- **Records from a dataset**
——————

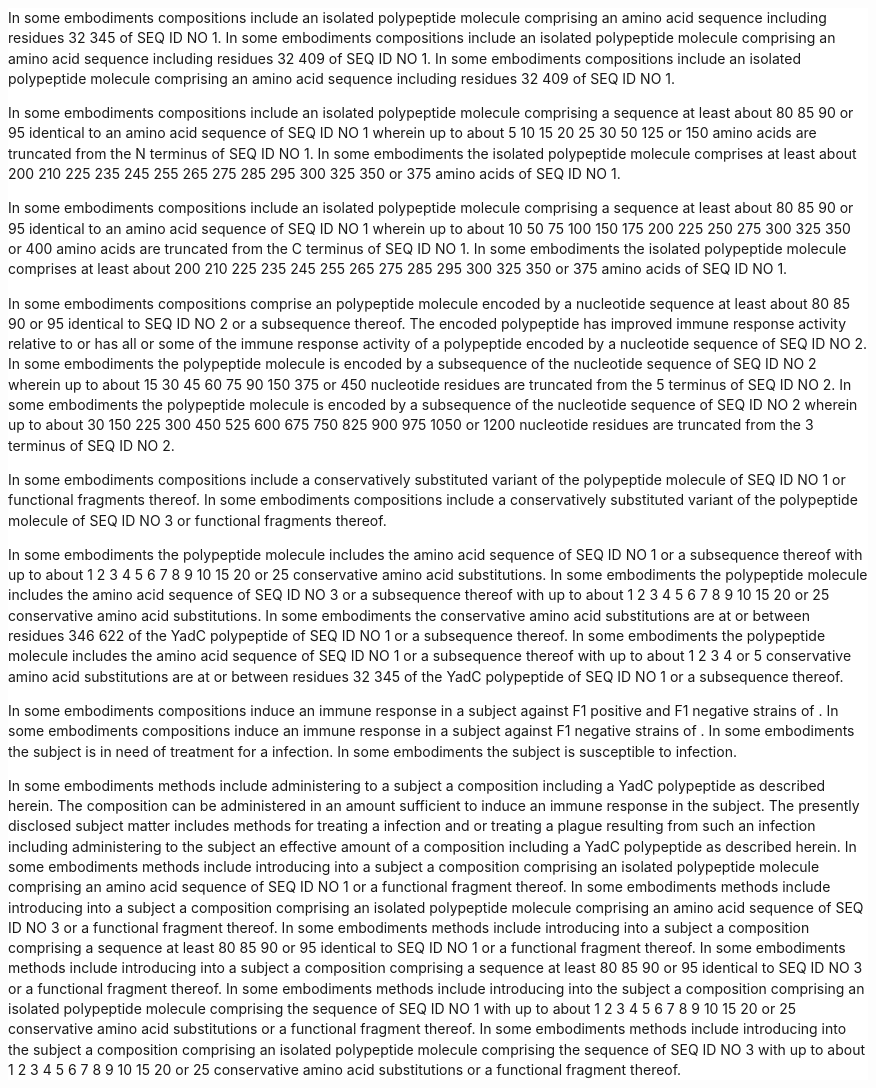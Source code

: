 In some embodiments compositions include an isolated polypeptide molecule comprising an amino acid sequence including residues 32 345 of SEQ ID NO 1. In some embodiments compositions include an isolated polypeptide molecule comprising an amino acid sequence including residues 32 409 of SEQ ID NO 1. In some embodiments compositions include an isolated polypeptide molecule comprising an amino acid sequence including residues 32 409 of SEQ ID NO 1.

In some embodiments compositions include an isolated polypeptide molecule comprising a sequence at least about 80 85 90 or 95 identical to an amino acid sequence of SEQ ID NO 1 wherein up to about 5 10 15 20 25 30 50 125 or 150 amino acids are truncated from the N terminus of SEQ ID NO 1. In some embodiments the isolated polypeptide molecule comprises at least about 200 210 225 235 245 255 265 275 285 295 300 325 350 or 375 amino acids of SEQ ID NO 1.

In some embodiments compositions include an isolated polypeptide molecule comprising a sequence at least about 80 85 90 or 95 identical to an amino acid sequence of SEQ ID NO 1 wherein up to about 10 50 75 100 150 175 200 225 250 275 300 325 350 or 400 amino acids are truncated from the C terminus of SEQ ID NO 1. In some embodiments the isolated polypeptide molecule comprises at least about 200 210 225 235 245 255 265 275 285 295 300 325 350 or 375 amino acids of SEQ ID NO 1.

In some embodiments compositions comprise an polypeptide molecule encoded by a nucleotide sequence at least about 80 85 90 or 95 identical to SEQ ID NO 2 or a subsequence thereof. The encoded polypeptide has improved immune response activity relative to or has all or some of the immune response activity of a polypeptide encoded by a nucleotide sequence of SEQ ID NO 2. In some embodiments the polypeptide molecule is encoded by a subsequence of the nucleotide sequence of SEQ ID NO 2 wherein up to about 15 30 45 60 75 90 150 375 or 450 nucleotide residues are truncated from the 5 terminus of SEQ ID NO 2. In some embodiments the polypeptide molecule is encoded by a subsequence of the nucleotide sequence of SEQ ID NO 2 wherein up to about 30 150 225 300 450 525 600 675 750 825 900 975 1050 or 1200 nucleotide residues are truncated from the 3 terminus of SEQ ID NO 2.

In some embodiments compositions include a conservatively substituted variant of the polypeptide molecule of SEQ ID NO 1 or functional fragments thereof. In some embodiments compositions include a conservatively substituted variant of the polypeptide molecule of SEQ ID NO 3 or functional fragments thereof.

In some embodiments the polypeptide molecule includes the amino acid sequence of SEQ ID NO 1 or a subsequence thereof with up to about 1 2 3 4 5 6 7 8 9 10 15 20 or 25 conservative amino acid substitutions. In some embodiments the polypeptide molecule includes the amino acid sequence of SEQ ID NO 3 or a subsequence thereof with up to about 1 2 3 4 5 6 7 8 9 10 15 20 or 25 conservative amino acid substitutions. In some embodiments the conservative amino acid substitutions are at or between residues 346 622 of the YadC polypeptide of SEQ ID NO 1 or a subsequence thereof. In some embodiments the polypeptide molecule includes the amino acid sequence of SEQ ID NO 1 or a subsequence thereof with up to about 1 2 3 4 or 5 conservative amino acid substitutions are at or between residues 32 345 of the YadC polypeptide of SEQ ID NO 1 or a subsequence thereof.

In some embodiments compositions induce an immune response in a subject against F1 positive and F1 negative strains of . In some embodiments compositions induce an immune response in a subject against F1 negative strains of . In some embodiments the subject is in need of treatment for a infection. In some embodiments the subject is susceptible to infection.

In some embodiments methods include administering to a subject a composition including a YadC polypeptide as described herein. The composition can be administered in an amount sufficient to induce an immune response in the subject. The presently disclosed subject matter includes methods for treating a infection and or treating a plague resulting from such an infection including administering to the subject an effective amount of a composition including a YadC polypeptide as described herein. In some embodiments methods include introducing into a subject a composition comprising an isolated polypeptide molecule comprising an amino acid sequence of SEQ ID NO 1 or a functional fragment thereof. In some embodiments methods include introducing into a subject a composition comprising an isolated polypeptide molecule comprising an amino acid sequence of SEQ ID NO 3 or a functional fragment thereof. In some embodiments methods include introducing into a subject a composition comprising a sequence at least 80 85 90 or 95 identical to SEQ ID NO 1 or a functional fragment thereof. In some embodiments methods include introducing into a subject a composition comprising a sequence at least 80 85 90 or 95 identical to SEQ ID NO 3 or a functional fragment thereof. In some embodiments methods include introducing into the subject a composition comprising an isolated polypeptide molecule comprising the sequence of SEQ ID NO 1 with up to about 1 2 3 4 5 6 7 8 9 10 15 20 or 25 conservative amino acid substitutions or a functional fragment thereof. In some embodiments methods include introducing into the subject a composition comprising an isolated polypeptide molecule comprising the sequence of SEQ ID NO 3 with up to about 1 2 3 4 5 6 7 8 9 10 15 20 or 25 conservative amino acid substitutions or a functional fragment thereof.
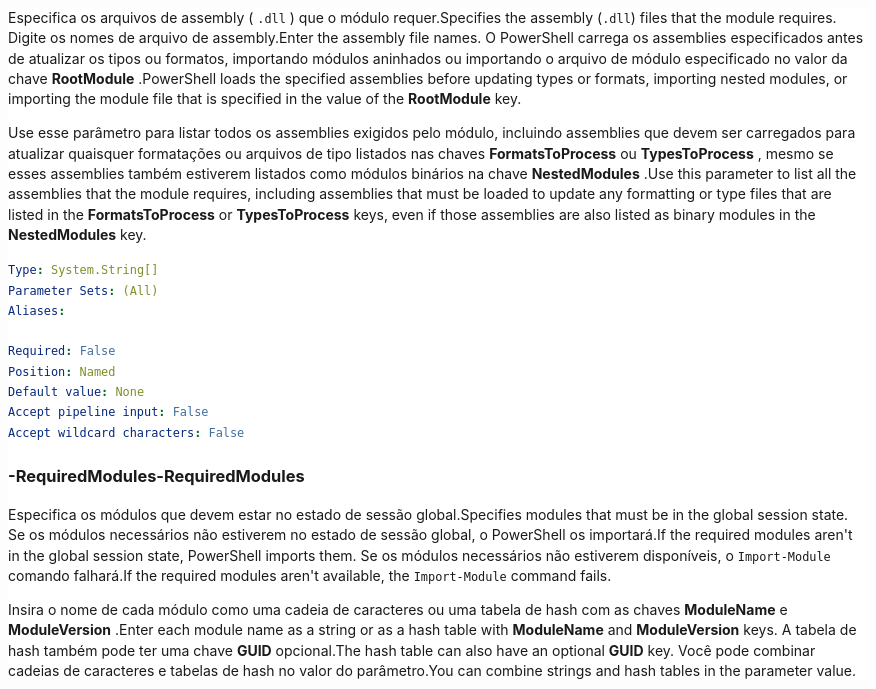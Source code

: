 <span data-ttu-id="ebbdf-269">Especifica os arquivos de assembly ( `.dll` ) que o módulo requer.</span><span class="sxs-lookup"><span data-stu-id="ebbdf-269">Specifies the assembly (`.dll`) files that the module requires.</span></span> <span data-ttu-id="ebbdf-270">Digite os nomes de arquivo de assembly.</span><span class="sxs-lookup"><span data-stu-id="ebbdf-270">Enter the assembly file names.</span></span>
<span data-ttu-id="ebbdf-271">O PowerShell carrega os assemblies especificados antes de atualizar os tipos ou formatos, importando módulos aninhados ou importando o arquivo de módulo especificado no valor da chave **RootModule** .</span><span class="sxs-lookup"><span data-stu-id="ebbdf-271">PowerShell loads the specified assemblies before updating types or formats, importing nested modules, or importing the module file that is specified in the value of the **RootModule** key.</span></span>

<span data-ttu-id="ebbdf-272">Use esse parâmetro para listar todos os assemblies exigidos pelo módulo, incluindo assemblies que devem ser carregados para atualizar quaisquer formatações ou arquivos de tipo listados nas chaves **FormatsToProcess** ou **TypesToProcess** , mesmo se esses assemblies também estiverem listados como módulos binários na chave **NestedModules** .</span><span class="sxs-lookup"><span data-stu-id="ebbdf-272">Use this parameter to list all the assemblies that the module requires, including assemblies that must be loaded to update any formatting or type files that are listed in the **FormatsToProcess** or **TypesToProcess** keys, even if those assemblies are also listed as binary modules in the **NestedModules** key.</span></span>

```yaml
Type: System.String[]
Parameter Sets: (All)
Aliases:

Required: False
Position: Named
Default value: None
Accept pipeline input: False
Accept wildcard characters: False
```

### <span data-ttu-id="ebbdf-273">-RequiredModules</span><span class="sxs-lookup"><span data-stu-id="ebbdf-273">-RequiredModules</span></span>

<span data-ttu-id="ebbdf-274">Especifica os módulos que devem estar no estado de sessão global.</span><span class="sxs-lookup"><span data-stu-id="ebbdf-274">Specifies modules that must be in the global session state.</span></span> <span data-ttu-id="ebbdf-275">Se os módulos necessários não estiverem no estado de sessão global, o PowerShell os importará.</span><span class="sxs-lookup"><span data-stu-id="ebbdf-275">If the required modules aren't in the global session state, PowerShell imports them.</span></span> <span data-ttu-id="ebbdf-276">Se os módulos necessários não estiverem disponíveis, o `Import-Module` comando falhará.</span><span class="sxs-lookup"><span data-stu-id="ebbdf-276">If the required modules aren't available, the `Import-Module` command fails.</span></span>

<span data-ttu-id="ebbdf-277">Insira o nome de cada módulo como uma cadeia de caracteres ou uma tabela de hash com as chaves **ModuleName** e **ModuleVersion** .</span><span class="sxs-lookup"><span data-stu-id="ebbdf-277">Enter each module name as a string or as a hash table with **ModuleName** and **ModuleVersion** keys.</span></span> <span data-ttu-id="ebbdf-278">A tabela de hash também pode ter uma chave **GUID** opcional.</span><span class="sxs-lookup"><span data-stu-id="ebbdf-278">The hash table can also have an optional **GUID** key.</span></span> <span data-ttu-id="ebbdf-279">Você pode combinar cadeias de caracteres e tabelas de hash no valor do parâmetro.</span><span class="sxs-lookup"><span data-stu-id="ebbdf-279">You can combine strings and hash tables in the parameter value.</span></span>
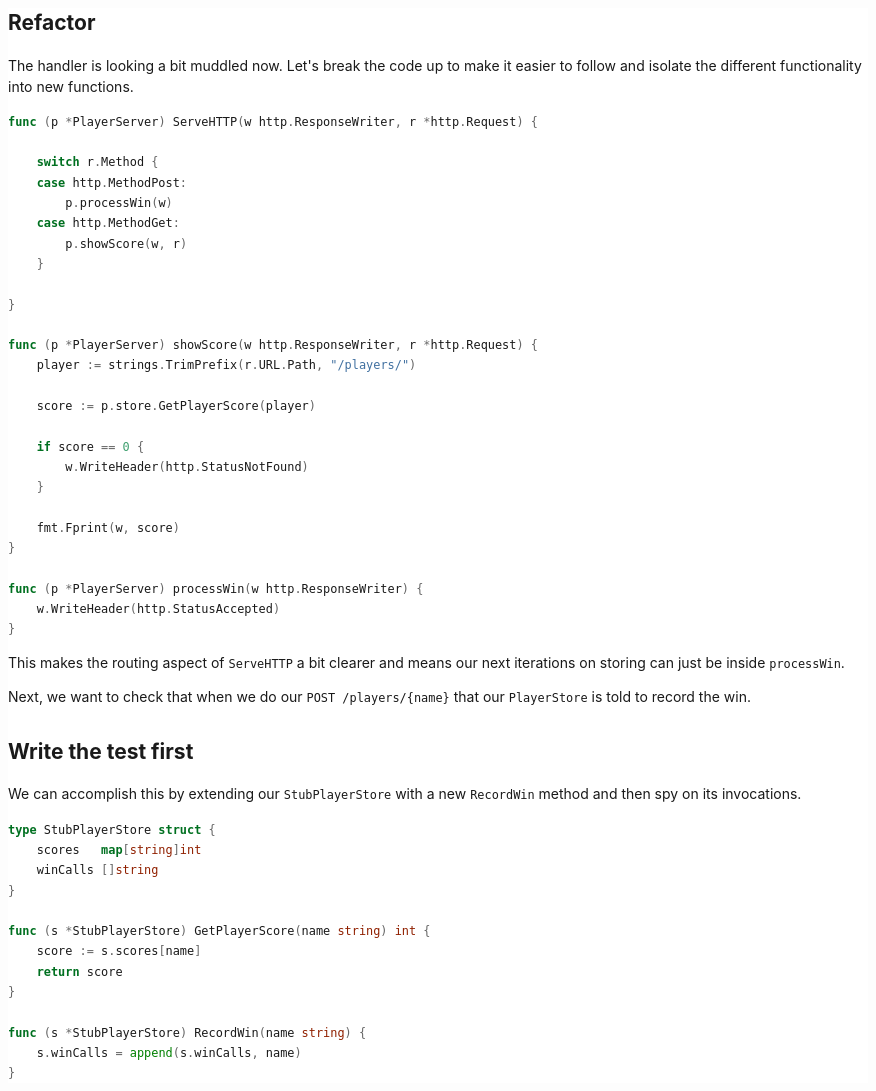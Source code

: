 ## Refactor

The handler is looking a bit muddled now. Let's break the code up to make it easier to follow and isolate the different functionality into new functions.

```go
func (p *PlayerServer) ServeHTTP(w http.ResponseWriter, r *http.Request) {

	switch r.Method {
	case http.MethodPost:
		p.processWin(w)
	case http.MethodGet:
		p.showScore(w, r)
	}

}

func (p *PlayerServer) showScore(w http.ResponseWriter, r *http.Request) {
	player := strings.TrimPrefix(r.URL.Path, "/players/")

	score := p.store.GetPlayerScore(player)

	if score == 0 {
		w.WriteHeader(http.StatusNotFound)
	}

	fmt.Fprint(w, score)
}

func (p *PlayerServer) processWin(w http.ResponseWriter) {
	w.WriteHeader(http.StatusAccepted)
}
```

This makes the routing aspect of `ServeHTTP` a bit clearer and means our next iterations on storing can just be inside `processWin`.

Next, we want to check that when we do our `POST /players/{name}` that our `PlayerStore` is told to record the win.

## Write the test first

We can accomplish this by extending our `StubPlayerStore` with a new `RecordWin` method and then spy on its invocations.

```go
type StubPlayerStore struct {
	scores   map[string]int
	winCalls []string
}

func (s *StubPlayerStore) GetPlayerScore(name string) int {
	score := s.scores[name]
	return score
}

func (s *StubPlayerStore) RecordWin(name string) {
	s.winCalls = append(s.winCalls, name)
}
```
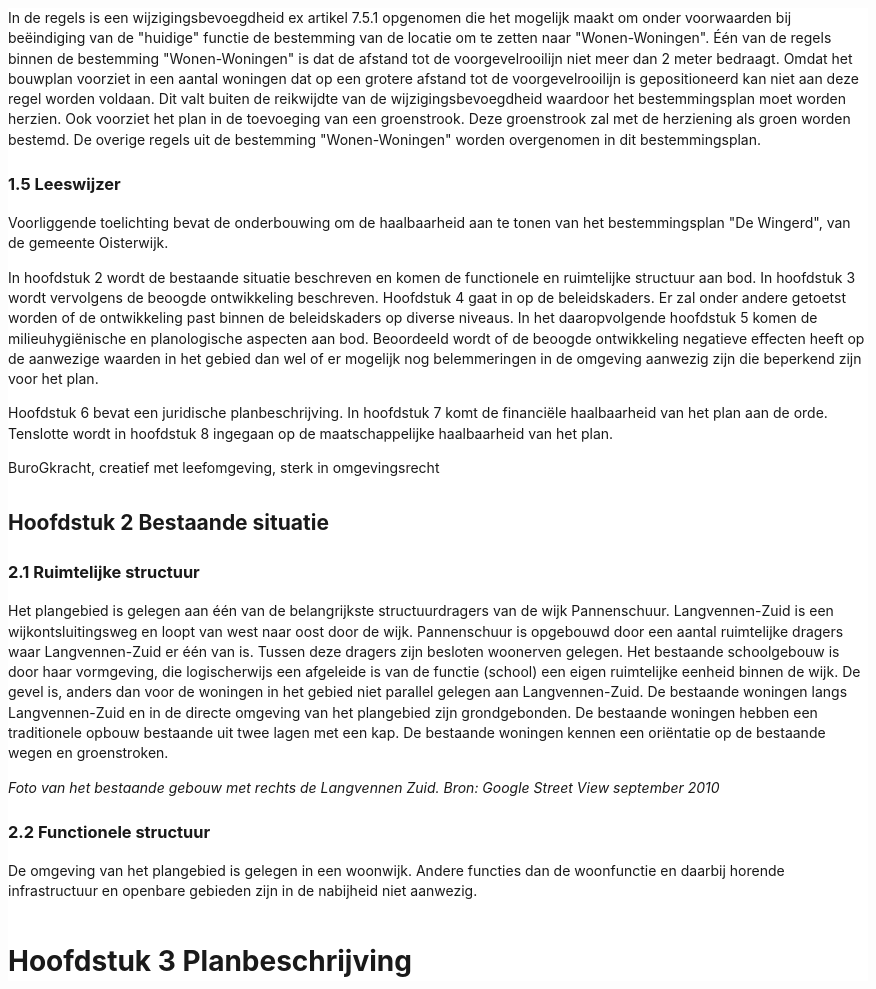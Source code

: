 In de regels is een wijzigingsbevoegdheid ex artikel 7.5.1 opgenomen die het mogelijk maakt om onder voorwaarden bij beëindiging van de "huidige" functie de bestemming van de locatie om te zetten naar "Wonen-Woningen". Één van de regels binnen de bestemming "Wonen-Woningen" is dat de afstand tot de voorgevelrooilijn niet meer dan 2 meter bedraagt. Omdat het bouwplan voorziet in een aantal woningen dat op een grotere afstand tot de voorgevelrooilijn is gepositioneerd kan niet aan deze regel worden voldaan. Dit valt buiten de reikwijdte van de wijzigingsbevoegdheid waardoor het bestemmingsplan moet worden herzien. Ook voorziet het plan in de toevoeging van een groenstrook. Deze groenstrook zal met de herziening als groen worden bestemd. De overige regels uit de bestemming "Wonen-Woningen" worden overgenomen in dit bestemmingsplan.

### **1.5 Leeswijzer**

Voorliggende toelichting bevat de onderbouwing om de haalbaarheid aan te tonen van het bestemmingsplan "De Wingerd", van de gemeente Oisterwijk.

In hoofdstuk 2 wordt de bestaande situatie beschreven en komen de functionele en ruimtelijke structuur aan bod. In hoofdstuk 3 wordt vervolgens de beoogde ontwikkeling beschreven. Hoofdstuk 4 gaat in op de beleidskaders. Er zal onder andere getoetst worden of de ontwikkeling past binnen de beleidskaders op diverse niveaus. In het daaropvolgende hoofdstuk 5 komen de milieuhygiënische en planologische aspecten aan bod. Beoordeeld wordt of de beoogde ontwikkeling negatieve effecten heeft op de aanwezige waarden in het gebied dan wel of er mogelijk nog belemmeringen in de omgeving aanwezig zijn die beperkend zijn voor het plan.

Hoofdstuk 6 bevat een juridische planbeschrijving. In hoofdstuk 7 komt de financiële haalbaarheid van het plan aan de orde. Tenslotte wordt in hoofdstuk 8 ingegaan op de maatschappelijke haalbaarheid van het plan.

BuroGkracht, creatief met leefomgeving, sterk in omgevingsrecht

## **Hoofdstuk 2 Bestaande situatie**

### **2.1 Ruimtelijke structuur**

Het plangebied is gelegen aan één van de belangrijkste structuurdragers van de wijk Pannenschuur. Langvennen-Zuid is een wijkontsluitingsweg en loopt van west naar oost door de wijk. Pannenschuur is opgebouwd door een aantal ruimtelijke dragers waar Langvennen-Zuid er één van is. Tussen deze dragers zijn besloten woonerven gelegen. Het bestaande schoolgebouw is door haar vormgeving, die logischerwijs een afgeleide is van de functie (school) een eigen ruimtelijke eenheid binnen de wijk. De gevel is, anders dan voor de woningen in het gebied niet parallel gelegen aan Langvennen-Zuid. De bestaande woningen langs Langvennen-Zuid en in de directe omgeving van het plangebied zijn grondgebonden. De bestaande woningen hebben een traditionele opbouw bestaande uit twee lagen met een kap. De bestaande woningen kennen een oriëntatie op de bestaande wegen en groenstroken.

*Foto van het bestaande gebouw met rechts de Langvennen Zuid. Bron: Google Street View september 2010*

### **2.2 Functionele structuur**

De omgeving van het plangebied is gelegen in een woonwijk. Andere functies dan de woonfunctie en daarbij horende infrastructuur en openbare gebieden zijn in de nabijheid niet aanwezig.

# **Hoofdstuk 3 Planbeschrijving**
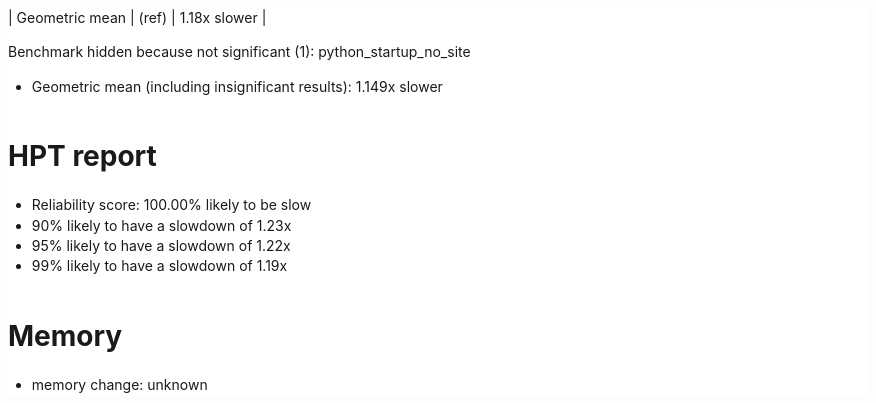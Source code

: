 | Geometric mean             | (ref)                                                                                                                | 1.18x slower                                                                                                               |

Benchmark hidden because not significant (1): python_startup_no_site

- Geometric mean (including insignificant results): 1.149x slower

# HPT report

- Reliability score: 100.00% likely to be slow
- 90% likely to have a slowdown of 1.23x
- 95% likely to have a slowdown of 1.22x
- 99% likely to have a slowdown of 1.19x

# Memory
- memory change: unknown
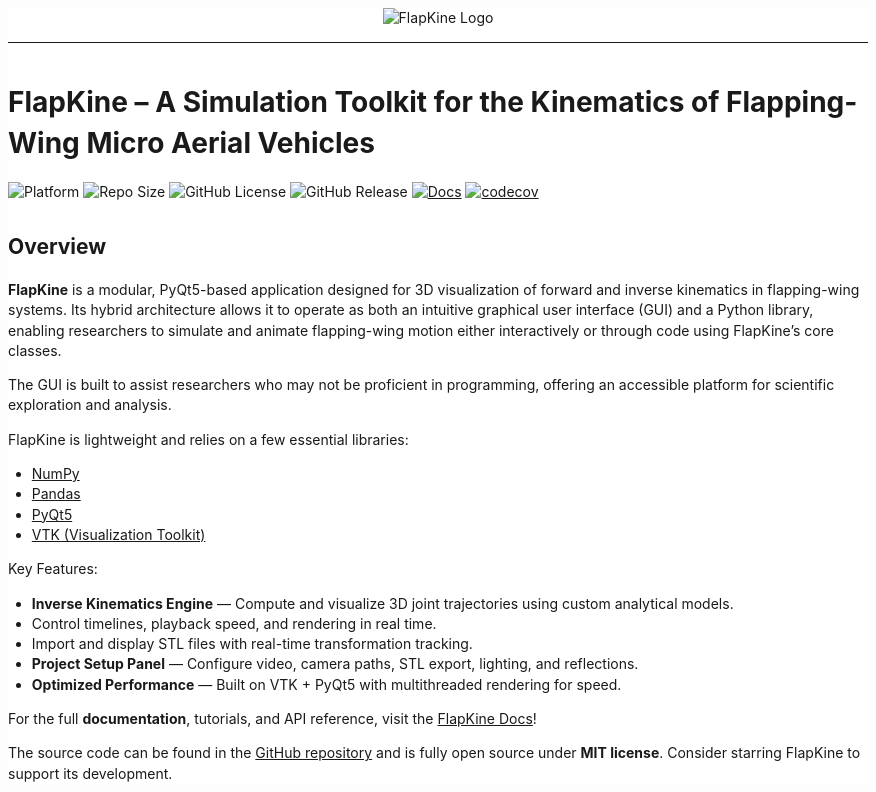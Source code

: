 <p align="center">
  <img src="https://github.com/ihdavjar/FlapKine/blob/b4c54fb05f3480f55b8fb947e20f077168936d0e/app/assets/flapkine_icon.png" alt="FlapKine Logo" width="200"/>
</p>

---

# FlapKine – A Simulation Toolkit for the Kinematics of Flapping-Wing Micro Aerial Vehicles

![Platform](https://img.shields.io/badge/platform-windows-blue)
![Repo Size](https://img.shields.io/github/repo-size/ihdavjar/FlapKine)
![GitHub License](https://img.shields.io/github/license/ihdavjar/FlapKine)
![GitHub Release](https://img.shields.io/github/v/release/ihdavjar/FlapKine?include_prereleases)
[![Docs](https://img.shields.io/badge/docs-online-brightgreen.svg)](https://ihdavjar.github.io/FlapKine/)
[![codecov](https://codecov.io/gh/ihdavjar/FlapKine/branch/master/graph/badge.svg)](https://codecov.io/gh/ihdavjar/FlapKine)


## Overview

**FlapKine** is a modular, PyQt5-based application designed for 3D visualization of forward and inverse kinematics in flapping-wing systems. Its hybrid architecture allows it to operate as both an intuitive graphical user interface (GUI) and a Python library, enabling researchers to simulate and animate flapping-wing motion either interactively or through code using FlapKine’s core classes.

The GUI is built to assist researchers who may not be proficient in programming, offering an accessible platform for scientific exploration and analysis.

FlapKine is lightweight and relies on a few essential libraries:

- [NumPy](https://numpy.org/)
- [Pandas](https://pandas.pydata.org/)
- [PyQt5](https://riverbankcomputing.com/software/pyqt/intro)
- [VTK (Visualization Toolkit)](https://vtk.org/)

Key Features:

- **Inverse Kinematics Engine** — Compute and visualize 3D joint trajectories using custom analytical models.
- Control timelines, playback speed, and rendering in real time.
- Import and display STL files with real-time transformation tracking.
- **Project Setup Panel** — Configure video, camera paths, STL export, lighting, and reflections.
- **Optimized Performance** — Built on VTK + PyQt5 with multithreaded rendering for speed.

For the full **documentation**, tutorials, and API reference, visit the [FlapKine Docs](https://ihdavjar.github.io/FlapKine)!

The source code can be found in the [GitHub repository](https://github.com/ihdavjar/FlapKine) and is fully open source under **MIT license**. Consider starring FlapKine to support its development.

——————

- **Problem**
Within the data above, the span starting at the line containing "FlapKine’s core classes." and ending at the line containing "The GUI is built" is to be retyped exactly, with no other lines.

- **Solution**
**FlapKine** is a modular, PyQt5-based application designed for 3D visualization of forward and inverse kinematics in flapping-wing systems. Its hybrid architecture allows it to operate as both an intuitive graphical user interface (GUI) and a Python library, enabling researchers to simulate and animate flapping-wing motion either interactively or through code using FlapKine’s core classes.

The GUI is built to assist researchers who may not be proficient in programming, offering an accessible platform for scientific exploration and analysis.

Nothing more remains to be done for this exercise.